Sie unterdrückte ein Stöhnen.
Mit dem letzten Quäntchen Willen, das ihr geblieben war, bäumte sie sich auf, um wieder Kontrolle über ihren Körper zu erlangen, aber es fehlte ihr jegliche Kraft. Ihr schien, jemand drücke sie mit aller Gewalt auf die Matratze. Es blieb ihr nichts anderes übrig, als auszuhalten. So musste es sich anfühlen zu sterben.

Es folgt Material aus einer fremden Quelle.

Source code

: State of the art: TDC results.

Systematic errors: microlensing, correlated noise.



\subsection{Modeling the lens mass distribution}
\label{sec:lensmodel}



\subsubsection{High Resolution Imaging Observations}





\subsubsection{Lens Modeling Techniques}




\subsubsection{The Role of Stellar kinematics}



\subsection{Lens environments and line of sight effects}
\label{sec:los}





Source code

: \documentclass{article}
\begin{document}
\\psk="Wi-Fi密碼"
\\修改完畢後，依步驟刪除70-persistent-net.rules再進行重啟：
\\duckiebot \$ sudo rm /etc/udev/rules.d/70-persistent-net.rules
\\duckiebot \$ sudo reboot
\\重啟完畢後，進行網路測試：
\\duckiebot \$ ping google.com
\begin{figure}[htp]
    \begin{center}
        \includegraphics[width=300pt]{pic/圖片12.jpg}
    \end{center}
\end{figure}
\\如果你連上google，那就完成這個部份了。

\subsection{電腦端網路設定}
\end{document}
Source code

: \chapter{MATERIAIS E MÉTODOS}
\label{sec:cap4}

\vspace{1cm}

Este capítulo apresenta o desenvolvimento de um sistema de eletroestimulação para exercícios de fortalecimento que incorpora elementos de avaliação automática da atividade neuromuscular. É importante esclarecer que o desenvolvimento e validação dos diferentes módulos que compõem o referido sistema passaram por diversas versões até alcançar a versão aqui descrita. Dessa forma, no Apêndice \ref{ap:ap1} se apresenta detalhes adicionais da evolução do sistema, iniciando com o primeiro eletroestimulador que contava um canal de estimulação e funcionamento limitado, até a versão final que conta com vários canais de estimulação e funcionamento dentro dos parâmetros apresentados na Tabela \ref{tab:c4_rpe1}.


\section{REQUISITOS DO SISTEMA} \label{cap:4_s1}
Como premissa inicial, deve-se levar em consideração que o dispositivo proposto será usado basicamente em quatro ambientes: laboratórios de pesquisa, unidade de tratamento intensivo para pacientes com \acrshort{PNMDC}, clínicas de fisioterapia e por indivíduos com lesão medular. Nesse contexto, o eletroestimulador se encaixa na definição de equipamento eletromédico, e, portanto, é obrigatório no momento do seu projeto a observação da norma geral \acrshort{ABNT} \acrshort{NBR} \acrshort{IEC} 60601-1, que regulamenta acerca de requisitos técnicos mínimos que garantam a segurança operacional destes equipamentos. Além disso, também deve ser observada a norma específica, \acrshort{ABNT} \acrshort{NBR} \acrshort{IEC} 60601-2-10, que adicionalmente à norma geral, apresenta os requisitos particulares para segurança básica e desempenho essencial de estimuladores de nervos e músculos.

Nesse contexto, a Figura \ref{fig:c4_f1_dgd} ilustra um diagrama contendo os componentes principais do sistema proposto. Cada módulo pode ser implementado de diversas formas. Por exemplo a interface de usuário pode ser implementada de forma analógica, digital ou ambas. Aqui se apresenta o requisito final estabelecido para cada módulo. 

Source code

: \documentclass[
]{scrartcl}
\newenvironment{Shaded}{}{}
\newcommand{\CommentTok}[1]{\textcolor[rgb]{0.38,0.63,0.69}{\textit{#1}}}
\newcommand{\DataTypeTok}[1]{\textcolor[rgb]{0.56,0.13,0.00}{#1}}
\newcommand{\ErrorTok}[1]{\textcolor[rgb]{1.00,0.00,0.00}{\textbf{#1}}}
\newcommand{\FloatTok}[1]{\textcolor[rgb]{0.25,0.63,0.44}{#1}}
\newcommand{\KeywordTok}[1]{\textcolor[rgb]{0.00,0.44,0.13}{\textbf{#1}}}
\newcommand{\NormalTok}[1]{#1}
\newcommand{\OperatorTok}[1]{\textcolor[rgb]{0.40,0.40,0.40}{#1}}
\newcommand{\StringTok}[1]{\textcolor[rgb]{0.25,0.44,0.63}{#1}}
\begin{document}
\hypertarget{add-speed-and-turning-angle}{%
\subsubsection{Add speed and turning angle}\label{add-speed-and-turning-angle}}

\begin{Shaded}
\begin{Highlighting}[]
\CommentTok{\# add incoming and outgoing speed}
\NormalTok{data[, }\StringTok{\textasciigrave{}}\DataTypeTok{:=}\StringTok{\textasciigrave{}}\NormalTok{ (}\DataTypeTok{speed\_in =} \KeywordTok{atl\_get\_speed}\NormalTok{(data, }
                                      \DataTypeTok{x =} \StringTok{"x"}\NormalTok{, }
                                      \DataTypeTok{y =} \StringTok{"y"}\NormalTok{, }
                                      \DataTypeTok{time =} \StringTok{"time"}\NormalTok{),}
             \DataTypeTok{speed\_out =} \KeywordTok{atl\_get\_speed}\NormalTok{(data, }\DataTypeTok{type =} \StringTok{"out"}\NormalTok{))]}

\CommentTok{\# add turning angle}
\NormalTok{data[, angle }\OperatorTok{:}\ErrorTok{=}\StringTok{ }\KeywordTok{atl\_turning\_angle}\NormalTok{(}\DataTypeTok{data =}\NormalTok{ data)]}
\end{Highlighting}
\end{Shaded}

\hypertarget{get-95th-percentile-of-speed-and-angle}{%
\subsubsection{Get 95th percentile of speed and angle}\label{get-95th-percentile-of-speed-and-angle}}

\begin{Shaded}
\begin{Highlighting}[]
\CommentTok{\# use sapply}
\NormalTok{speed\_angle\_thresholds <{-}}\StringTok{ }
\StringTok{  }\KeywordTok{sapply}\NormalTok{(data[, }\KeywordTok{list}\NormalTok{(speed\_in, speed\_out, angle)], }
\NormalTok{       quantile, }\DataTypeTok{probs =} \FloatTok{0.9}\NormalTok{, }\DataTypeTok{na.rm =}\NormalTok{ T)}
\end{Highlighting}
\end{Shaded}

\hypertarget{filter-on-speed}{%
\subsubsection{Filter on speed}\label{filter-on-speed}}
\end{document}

Nach einer Weile versuchte sie erneut, ihrer Atmung einen gleichmäßigen Rhythmus aufzuzwingen, sie konzentrierte sich nur auf das Einsaugen und Ausstoßen der Luft. Atmete, kämpfte gegen das Ersticken an, atmete, fühlte, dass der Druck in der Brust nachließ, atmete tiefer, langsamer. Atem war Leben. Und sie lebte, weil sie atmete, weil genügend Sauerstoff ihre Lunge erreichte.
Ihr Körper zitterte, als ob er schwere Arbeit geleistet hätte, und sie horchte in sich hinein. Das Wummern in der Brust hatte nachgelassen, aber sie konzentrierte sich weiter auf das Strömen des Atems, bis es ganz gleichmäßig wurde. Erst dann wagte sie es, die Beine unter der Bettdecke frei zu strampeln, sich aufzusetzen und mit ihren Füßen die kalten Holzdielen nach den Hausschuhen abzusuchen, die sie vor dem Schlafengehen achtlos abgestreift hatte. In der Dunkelheit konnte sie kaum die Zeiger des Weckers auf ihrem Nachttisch erkennen. Es musste fast drei Uhr morgens sein. In drei Stunden würde es dämmern. Sie würde wieder zu wenig geschlafen haben und sich zusammenreißen müssen, damit niemand ihren erbärmlichen Zustand bemerkte. Sie musste stark bleiben. Hastig wischte sie die Tränen aus den Augenwinkeln und stand auf.
Ohne das Licht anzuschalten, tastete sie sich zur Küche. Erst dort betätigte sie den Lichtschalter. Die plötzliche Helligkeit blendete sie, sodass sie die Augen zukniff und sich leicht schwankend am Türrahmen festklammerte. Wann hatten diese Panikattacken eigentlich angefangen? Zeitgleich mit ihrem Verschwinden oder schon vorher?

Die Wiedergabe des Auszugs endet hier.